Problem description: Lines of the data that contain the word "players" are the ones to copy.

Start of Task data

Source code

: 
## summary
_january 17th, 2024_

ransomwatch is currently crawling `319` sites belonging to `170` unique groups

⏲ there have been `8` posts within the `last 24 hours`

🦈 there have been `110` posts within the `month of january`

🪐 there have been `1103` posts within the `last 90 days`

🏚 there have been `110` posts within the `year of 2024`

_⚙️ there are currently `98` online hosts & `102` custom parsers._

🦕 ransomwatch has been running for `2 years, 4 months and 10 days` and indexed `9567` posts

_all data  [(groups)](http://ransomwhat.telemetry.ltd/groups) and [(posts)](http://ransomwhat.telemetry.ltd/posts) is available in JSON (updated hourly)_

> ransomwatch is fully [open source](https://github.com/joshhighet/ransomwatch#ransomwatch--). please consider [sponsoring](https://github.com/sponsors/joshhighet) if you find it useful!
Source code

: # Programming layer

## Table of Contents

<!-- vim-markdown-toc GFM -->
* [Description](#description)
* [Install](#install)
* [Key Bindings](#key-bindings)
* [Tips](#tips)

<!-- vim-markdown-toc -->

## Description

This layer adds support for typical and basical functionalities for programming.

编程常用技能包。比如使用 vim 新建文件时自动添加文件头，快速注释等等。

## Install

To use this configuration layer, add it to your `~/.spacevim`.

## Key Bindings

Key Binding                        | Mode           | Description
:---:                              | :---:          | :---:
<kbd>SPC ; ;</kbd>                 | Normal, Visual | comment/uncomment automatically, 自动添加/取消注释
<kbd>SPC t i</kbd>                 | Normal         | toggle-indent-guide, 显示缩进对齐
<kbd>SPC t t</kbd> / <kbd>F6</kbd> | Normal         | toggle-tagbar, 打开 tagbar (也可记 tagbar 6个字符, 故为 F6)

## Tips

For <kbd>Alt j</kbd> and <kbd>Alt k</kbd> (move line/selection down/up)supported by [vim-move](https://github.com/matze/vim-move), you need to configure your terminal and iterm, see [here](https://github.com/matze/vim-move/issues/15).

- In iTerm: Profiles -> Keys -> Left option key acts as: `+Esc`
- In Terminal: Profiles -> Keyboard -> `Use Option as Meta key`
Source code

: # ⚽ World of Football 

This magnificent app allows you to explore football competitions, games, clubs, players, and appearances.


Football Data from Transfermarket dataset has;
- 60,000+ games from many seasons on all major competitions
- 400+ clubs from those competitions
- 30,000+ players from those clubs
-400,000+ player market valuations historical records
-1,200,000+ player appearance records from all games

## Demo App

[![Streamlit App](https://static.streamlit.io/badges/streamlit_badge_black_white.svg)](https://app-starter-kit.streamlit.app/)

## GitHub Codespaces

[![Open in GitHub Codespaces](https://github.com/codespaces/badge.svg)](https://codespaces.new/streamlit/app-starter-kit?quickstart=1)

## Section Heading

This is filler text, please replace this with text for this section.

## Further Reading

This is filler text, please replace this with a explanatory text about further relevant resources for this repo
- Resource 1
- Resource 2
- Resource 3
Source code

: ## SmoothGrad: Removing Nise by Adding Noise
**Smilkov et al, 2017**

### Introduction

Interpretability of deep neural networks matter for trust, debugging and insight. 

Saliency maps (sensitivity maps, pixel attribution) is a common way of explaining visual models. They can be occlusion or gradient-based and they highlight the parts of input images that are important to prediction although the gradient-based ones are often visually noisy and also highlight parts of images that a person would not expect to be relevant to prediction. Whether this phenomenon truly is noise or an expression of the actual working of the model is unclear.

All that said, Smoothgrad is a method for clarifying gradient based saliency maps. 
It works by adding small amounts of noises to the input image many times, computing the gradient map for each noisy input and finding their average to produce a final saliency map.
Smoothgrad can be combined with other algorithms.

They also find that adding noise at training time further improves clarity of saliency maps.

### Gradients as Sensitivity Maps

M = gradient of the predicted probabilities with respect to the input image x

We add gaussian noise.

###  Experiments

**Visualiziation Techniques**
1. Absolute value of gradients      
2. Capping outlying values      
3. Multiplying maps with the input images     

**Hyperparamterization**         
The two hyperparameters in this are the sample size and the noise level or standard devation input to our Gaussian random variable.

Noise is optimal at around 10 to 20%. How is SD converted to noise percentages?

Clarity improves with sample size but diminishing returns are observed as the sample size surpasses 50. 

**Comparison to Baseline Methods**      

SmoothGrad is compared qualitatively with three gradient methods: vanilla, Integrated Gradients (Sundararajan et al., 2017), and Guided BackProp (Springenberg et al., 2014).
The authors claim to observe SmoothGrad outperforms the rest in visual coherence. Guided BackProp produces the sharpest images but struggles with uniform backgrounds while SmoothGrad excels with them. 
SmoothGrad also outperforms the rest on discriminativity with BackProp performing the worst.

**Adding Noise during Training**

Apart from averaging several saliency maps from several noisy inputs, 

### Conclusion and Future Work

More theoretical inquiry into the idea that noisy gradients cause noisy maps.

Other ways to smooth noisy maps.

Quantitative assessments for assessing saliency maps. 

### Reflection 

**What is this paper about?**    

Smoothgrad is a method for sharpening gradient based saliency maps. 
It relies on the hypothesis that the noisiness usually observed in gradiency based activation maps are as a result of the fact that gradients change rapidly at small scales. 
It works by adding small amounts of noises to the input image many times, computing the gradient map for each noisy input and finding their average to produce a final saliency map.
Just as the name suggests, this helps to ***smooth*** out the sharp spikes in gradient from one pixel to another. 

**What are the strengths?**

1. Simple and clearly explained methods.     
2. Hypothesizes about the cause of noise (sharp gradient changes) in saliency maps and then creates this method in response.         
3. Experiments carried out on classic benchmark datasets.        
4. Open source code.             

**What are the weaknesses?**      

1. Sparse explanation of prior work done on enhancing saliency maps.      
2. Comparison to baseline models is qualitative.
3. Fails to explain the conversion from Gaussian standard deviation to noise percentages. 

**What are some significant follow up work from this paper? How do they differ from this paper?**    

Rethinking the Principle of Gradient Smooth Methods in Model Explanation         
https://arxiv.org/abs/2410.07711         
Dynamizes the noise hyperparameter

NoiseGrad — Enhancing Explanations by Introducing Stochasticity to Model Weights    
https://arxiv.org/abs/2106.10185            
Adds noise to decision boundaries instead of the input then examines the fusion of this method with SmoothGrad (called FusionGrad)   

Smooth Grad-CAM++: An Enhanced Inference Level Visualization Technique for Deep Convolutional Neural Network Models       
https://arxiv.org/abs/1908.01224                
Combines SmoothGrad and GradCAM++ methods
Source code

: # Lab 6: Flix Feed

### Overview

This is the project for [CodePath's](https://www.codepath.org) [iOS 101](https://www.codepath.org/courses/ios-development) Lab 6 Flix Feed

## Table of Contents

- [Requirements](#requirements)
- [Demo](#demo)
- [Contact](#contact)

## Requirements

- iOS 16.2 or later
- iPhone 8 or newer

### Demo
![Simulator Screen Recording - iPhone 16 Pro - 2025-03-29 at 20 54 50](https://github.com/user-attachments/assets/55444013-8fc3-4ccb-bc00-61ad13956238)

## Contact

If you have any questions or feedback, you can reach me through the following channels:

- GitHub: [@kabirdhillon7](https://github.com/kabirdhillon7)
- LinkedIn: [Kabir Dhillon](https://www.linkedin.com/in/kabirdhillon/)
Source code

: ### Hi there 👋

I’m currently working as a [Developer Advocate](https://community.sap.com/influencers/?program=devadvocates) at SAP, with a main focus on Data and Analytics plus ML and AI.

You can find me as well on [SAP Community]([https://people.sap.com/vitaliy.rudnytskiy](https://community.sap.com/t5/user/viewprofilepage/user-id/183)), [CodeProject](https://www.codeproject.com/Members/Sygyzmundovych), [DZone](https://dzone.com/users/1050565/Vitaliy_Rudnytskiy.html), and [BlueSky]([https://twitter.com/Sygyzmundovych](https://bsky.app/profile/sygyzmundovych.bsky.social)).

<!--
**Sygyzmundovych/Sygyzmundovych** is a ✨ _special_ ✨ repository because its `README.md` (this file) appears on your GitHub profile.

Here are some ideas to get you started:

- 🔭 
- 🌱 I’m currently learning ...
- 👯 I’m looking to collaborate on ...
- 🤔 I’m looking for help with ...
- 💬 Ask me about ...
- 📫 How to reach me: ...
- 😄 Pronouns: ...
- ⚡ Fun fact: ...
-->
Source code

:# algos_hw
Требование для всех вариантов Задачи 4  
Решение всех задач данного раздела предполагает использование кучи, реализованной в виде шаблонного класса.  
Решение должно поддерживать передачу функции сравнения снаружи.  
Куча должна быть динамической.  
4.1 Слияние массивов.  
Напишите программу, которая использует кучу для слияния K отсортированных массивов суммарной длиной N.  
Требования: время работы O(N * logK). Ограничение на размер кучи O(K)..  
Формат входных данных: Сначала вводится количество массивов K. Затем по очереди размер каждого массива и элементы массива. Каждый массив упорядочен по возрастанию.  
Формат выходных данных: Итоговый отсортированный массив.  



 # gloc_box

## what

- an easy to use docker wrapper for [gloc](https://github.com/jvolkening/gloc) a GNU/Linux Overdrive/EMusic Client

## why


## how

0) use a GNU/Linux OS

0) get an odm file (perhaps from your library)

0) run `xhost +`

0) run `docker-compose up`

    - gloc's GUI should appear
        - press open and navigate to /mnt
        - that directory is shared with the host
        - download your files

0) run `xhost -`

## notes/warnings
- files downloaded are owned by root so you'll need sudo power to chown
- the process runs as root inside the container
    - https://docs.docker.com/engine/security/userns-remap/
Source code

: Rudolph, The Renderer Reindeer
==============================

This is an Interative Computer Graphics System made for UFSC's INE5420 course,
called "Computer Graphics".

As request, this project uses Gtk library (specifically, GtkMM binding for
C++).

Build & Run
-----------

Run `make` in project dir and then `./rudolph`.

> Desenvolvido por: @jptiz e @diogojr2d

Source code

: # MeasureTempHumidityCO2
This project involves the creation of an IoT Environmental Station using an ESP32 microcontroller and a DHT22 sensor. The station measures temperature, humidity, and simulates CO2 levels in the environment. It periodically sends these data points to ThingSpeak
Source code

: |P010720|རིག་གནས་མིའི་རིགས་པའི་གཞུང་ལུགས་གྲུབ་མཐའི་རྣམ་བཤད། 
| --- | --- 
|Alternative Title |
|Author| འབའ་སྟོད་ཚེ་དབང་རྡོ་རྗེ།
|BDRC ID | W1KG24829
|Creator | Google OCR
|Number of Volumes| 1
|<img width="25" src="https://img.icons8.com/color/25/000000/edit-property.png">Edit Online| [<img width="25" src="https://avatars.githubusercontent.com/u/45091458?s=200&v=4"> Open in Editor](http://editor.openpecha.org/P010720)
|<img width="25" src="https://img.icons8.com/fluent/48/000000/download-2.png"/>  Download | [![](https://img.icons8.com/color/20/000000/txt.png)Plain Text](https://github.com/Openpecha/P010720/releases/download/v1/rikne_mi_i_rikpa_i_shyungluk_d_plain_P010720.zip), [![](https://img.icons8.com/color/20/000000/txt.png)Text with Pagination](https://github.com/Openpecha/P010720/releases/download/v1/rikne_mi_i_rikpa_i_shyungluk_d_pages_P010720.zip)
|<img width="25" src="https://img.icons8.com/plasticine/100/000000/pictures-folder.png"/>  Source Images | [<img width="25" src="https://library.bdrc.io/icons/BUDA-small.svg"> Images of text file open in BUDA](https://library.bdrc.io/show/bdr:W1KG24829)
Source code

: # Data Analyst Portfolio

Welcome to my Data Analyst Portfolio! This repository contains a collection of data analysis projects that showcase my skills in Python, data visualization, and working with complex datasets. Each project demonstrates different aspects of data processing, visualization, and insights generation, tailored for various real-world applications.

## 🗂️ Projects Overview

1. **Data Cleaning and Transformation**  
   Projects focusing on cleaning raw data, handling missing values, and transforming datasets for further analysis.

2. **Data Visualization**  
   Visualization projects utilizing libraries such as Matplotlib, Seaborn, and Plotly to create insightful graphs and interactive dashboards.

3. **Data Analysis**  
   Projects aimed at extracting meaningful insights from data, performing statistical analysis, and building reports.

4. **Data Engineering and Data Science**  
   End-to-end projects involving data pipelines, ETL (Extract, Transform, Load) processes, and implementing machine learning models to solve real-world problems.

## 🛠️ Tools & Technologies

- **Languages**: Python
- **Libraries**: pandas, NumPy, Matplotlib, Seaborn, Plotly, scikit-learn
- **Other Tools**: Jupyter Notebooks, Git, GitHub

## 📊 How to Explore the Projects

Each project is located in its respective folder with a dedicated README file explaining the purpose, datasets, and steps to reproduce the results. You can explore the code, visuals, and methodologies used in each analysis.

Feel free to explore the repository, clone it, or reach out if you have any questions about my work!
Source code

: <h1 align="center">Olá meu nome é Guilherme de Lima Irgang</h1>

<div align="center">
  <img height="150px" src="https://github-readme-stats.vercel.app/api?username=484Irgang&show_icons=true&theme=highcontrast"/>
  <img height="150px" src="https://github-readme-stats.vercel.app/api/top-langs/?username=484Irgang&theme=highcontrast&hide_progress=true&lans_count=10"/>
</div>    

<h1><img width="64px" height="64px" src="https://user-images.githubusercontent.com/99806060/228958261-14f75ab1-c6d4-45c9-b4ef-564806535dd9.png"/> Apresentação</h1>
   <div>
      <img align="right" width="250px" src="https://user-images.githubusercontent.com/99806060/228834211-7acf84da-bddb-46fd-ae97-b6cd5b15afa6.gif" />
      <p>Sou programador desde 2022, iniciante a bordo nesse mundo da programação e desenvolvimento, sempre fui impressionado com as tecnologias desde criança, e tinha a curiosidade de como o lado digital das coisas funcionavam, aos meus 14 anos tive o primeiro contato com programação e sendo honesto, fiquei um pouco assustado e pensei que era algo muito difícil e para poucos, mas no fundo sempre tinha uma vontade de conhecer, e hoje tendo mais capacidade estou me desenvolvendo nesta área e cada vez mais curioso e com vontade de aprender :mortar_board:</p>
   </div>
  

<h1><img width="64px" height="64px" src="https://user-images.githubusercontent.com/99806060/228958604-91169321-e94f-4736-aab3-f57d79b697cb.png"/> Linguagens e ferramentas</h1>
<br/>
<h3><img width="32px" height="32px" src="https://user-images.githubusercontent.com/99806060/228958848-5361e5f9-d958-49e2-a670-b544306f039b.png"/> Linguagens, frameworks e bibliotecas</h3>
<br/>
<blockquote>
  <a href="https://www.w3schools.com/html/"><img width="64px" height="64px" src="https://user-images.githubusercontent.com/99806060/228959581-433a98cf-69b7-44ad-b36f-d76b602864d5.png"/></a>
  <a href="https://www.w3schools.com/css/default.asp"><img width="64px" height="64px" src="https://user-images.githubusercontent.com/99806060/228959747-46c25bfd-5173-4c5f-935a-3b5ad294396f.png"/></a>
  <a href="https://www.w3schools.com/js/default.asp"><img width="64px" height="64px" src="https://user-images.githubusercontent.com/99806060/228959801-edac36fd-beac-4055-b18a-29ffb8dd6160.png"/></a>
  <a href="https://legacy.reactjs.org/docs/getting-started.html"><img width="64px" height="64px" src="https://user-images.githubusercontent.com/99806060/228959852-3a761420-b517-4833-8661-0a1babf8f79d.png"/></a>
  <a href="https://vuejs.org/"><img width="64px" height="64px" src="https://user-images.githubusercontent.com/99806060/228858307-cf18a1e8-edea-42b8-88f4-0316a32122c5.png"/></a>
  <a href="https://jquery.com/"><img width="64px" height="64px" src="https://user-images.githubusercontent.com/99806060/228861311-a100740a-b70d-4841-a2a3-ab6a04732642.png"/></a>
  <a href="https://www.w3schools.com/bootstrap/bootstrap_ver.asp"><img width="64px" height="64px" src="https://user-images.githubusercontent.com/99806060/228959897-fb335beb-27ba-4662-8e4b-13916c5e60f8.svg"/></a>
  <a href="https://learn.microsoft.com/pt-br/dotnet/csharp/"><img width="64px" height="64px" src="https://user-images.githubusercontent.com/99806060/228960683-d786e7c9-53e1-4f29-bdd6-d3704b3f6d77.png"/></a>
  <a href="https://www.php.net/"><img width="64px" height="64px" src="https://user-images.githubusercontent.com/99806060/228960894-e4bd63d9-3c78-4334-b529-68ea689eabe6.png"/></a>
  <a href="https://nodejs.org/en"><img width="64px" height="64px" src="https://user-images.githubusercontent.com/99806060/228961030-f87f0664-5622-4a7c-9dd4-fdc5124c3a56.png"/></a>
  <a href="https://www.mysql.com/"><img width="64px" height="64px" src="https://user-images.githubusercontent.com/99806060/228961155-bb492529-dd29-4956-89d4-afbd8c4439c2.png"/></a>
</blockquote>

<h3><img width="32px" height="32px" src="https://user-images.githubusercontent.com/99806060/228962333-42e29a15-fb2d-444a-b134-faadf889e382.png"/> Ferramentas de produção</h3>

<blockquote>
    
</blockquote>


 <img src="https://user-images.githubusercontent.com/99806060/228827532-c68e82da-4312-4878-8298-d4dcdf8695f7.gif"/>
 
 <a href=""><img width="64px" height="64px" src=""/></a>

End of Task data

Written reply:
This magnificent app allows you to explore football competitions, games, clubs, players, and appearances.
- 30,000+ players from those clubs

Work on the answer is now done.